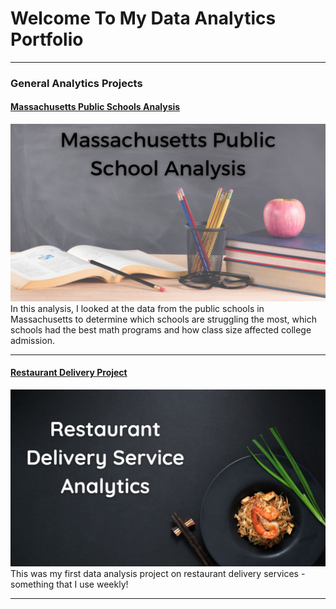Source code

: # Welcome To My Data Analytics Portfolio

---

### General Analytics Projects

#### [Massachusetts Public Schools Analysis](/sample_project)
<img src="images/Massachusetts Public School Analysis.png?raw=true"/>
In this analysis, I looked at the data from the public schools in Massachusetts to determine which schools are struggling the most, which schools had the best math programs and how class size affected college admission. 

---
#### [Restaurant Delivery Project](https://www.linkedin.com/pulse/digging-restaurant-delivery-sales-kim-gasgarth)
[<img src="images/Restaurant Delivery Service Analytics.jpg?raw=true"/>](https://www.linkedin.com/pulse/digging-restaurant-delivery-sales-kim-gasgarth)
This was my first data analysis project on restaurant delivery services - something that I use weekly! 

---







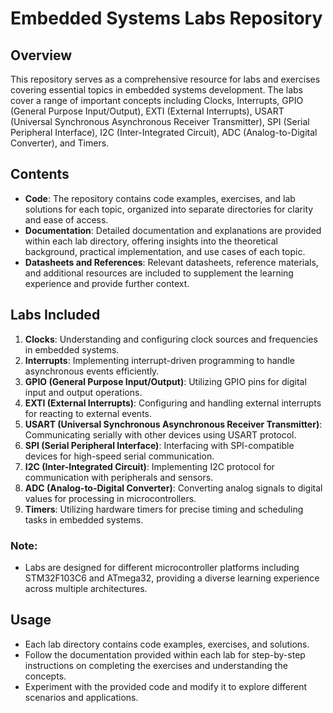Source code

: # Embedded Systems Labs Repository

## Overview
This repository serves as a comprehensive resource for labs and exercises covering essential topics in embedded systems development. The labs cover a range of important concepts including Clocks, Interrupts, GPIO (General Purpose Input/Output), EXTI (External Interrupts), USART (Universal Synchronous Asynchronous Receiver Transmitter), SPI (Serial Peripheral Interface), I2C (Inter-Integrated Circuit), ADC (Analog-to-Digital Converter), and Timers.

## Contents
- **Code**: The repository contains code examples, exercises, and lab solutions for each topic, organized into separate directories for clarity and ease of access.
- **Documentation**: Detailed documentation and explanations are provided within each lab directory, offering insights into the theoretical background, practical implementation, and use cases of each topic.
- **Datasheets and References**: Relevant datasheets, reference materials, and additional resources are included to supplement the learning experience and provide further context.

## Labs Included
1. **Clocks**: Understanding and configuring clock sources and frequencies in embedded systems.
2. **Interrupts**: Implementing interrupt-driven programming to handle asynchronous events efficiently.
3. **GPIO (General Purpose Input/Output)**: Utilizing GPIO pins for digital input and output operations.
4. **EXTI (External Interrupts)**: Configuring and handling external interrupts for reacting to external events.
5. **USART (Universal Synchronous Asynchronous Receiver Transmitter)**: Communicating serially with other devices using USART protocol.
6. **SPI (Serial Peripheral Interface)**: Interfacing with SPI-compatible devices for high-speed serial communication.
7. **I2C (Inter-Integrated Circuit)**: Implementing I2C protocol for communication with peripherals and sensors.
8. **ADC (Analog-to-Digital Converter)**: Converting analog signals to digital values for processing in microcontrollers.
9. **Timers**: Utilizing hardware timers for precise timing and scheduling tasks in embedded systems.

### Note:
- Labs are designed for different microcontroller platforms including STM32F103C6 and ATmega32, providing a diverse learning experience across multiple architectures.

## Usage
- Each lab directory contains code examples, exercises, and solutions.
- Follow the documentation provided within each lab for step-by-step instructions on completing the exercises and understanding the concepts.
- Experiment with the provided code and modify it to explore different scenarios and applications.

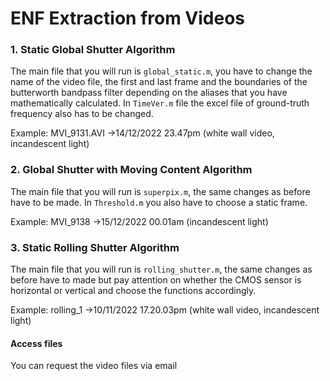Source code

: # ENF Extraction from Videos

### 1. Static Global Shutter Algorithm

The main file that you will run is `global_static.m`, you have to change the name
of the video file, the first and last frame and the boundaries of the butterworth
bandpass filter depending on the aliases that you have mathematically calculated. 
In `TimeVer.m` file the excel file of ground-truth frequency also has to be changed.

Example: MVI_9131.AVI ->14/12/2022 23.47pm (white wall video, incandescent light) 


### 2. Global Shutter with Moving Content Algorithm

The main file that you will run is `superpix.m`, the same changes as before have to 
be made. In `Threshold.m` you also have to choose a static frame.

Example: MVI_9138 ->15/12/2022 00.01am (incandescent light)


### 3. Static Rolling Shutter Algorithm

The main file that you will run is `rolling_shutter.m`, the same changes as before 
have to made but pay attention on whether the CMOS sensor is horizontal or 
vertical and choose the functions accordingly.

Example: rolling_1 ->10/11/2022 17.20.03pm (white wall video, incandescent light) 

#### Access files
You can request the video files via email






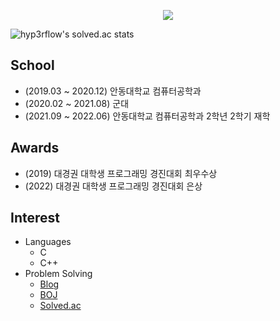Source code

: <p align="center"><img src="https://capsule-render.vercel.app/api?type=Waving&color=99CCFF&height=170&section=header&text=JeHyun%20Woo%20(wjh2335)&fontColor=6666FF&fontSize=30"></p>

![hyp3rflow's solved.ac stats](https://github-readme-solvedac.hyp3rflow.vercel.app/api/?handle=wjh2335)

## School
- (2019.03 ~ 2020.12) 안동대학교 컴퓨터공학과
- (2020.02 ~ 2021.08) 군대
- (2021.09 ~ 2022.06) 안동대학교 컴퓨터공학과 2학년 2학기 재학
## Awards
- (2019) 대경권 대학생 프로그래밍 경진대회 최우수상
- (2022) 대경권 대학생 프로그래밍 경진대회 은상
## Interest
- Languages
  - C
  - C++
- Problem Solving
  - [Blog](https://blog.naver.com/wjh2335)
  - [BOJ](https://www.acmicpc.net/user/wjh2335)
  - [Solved.ac](https://solved.ac/profile/wjh2335)
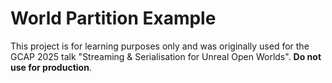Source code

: # World Partition Example

This project is for learning purposes only and was originally used for the GCAP 2025 talk "Streaming & Serialisation for Unreal Open Worlds". **Do not use for production**.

=====

_TASK STATEMENT_: Copy every line from the material in which the word "프로그래밍" can be found.

_TASK RESULT_:
- (2019) 대경권 대학생 프로그래밍 경진대회 최우수상
- (2022) 대경권 대학생 프로그래밍 경진대회 은상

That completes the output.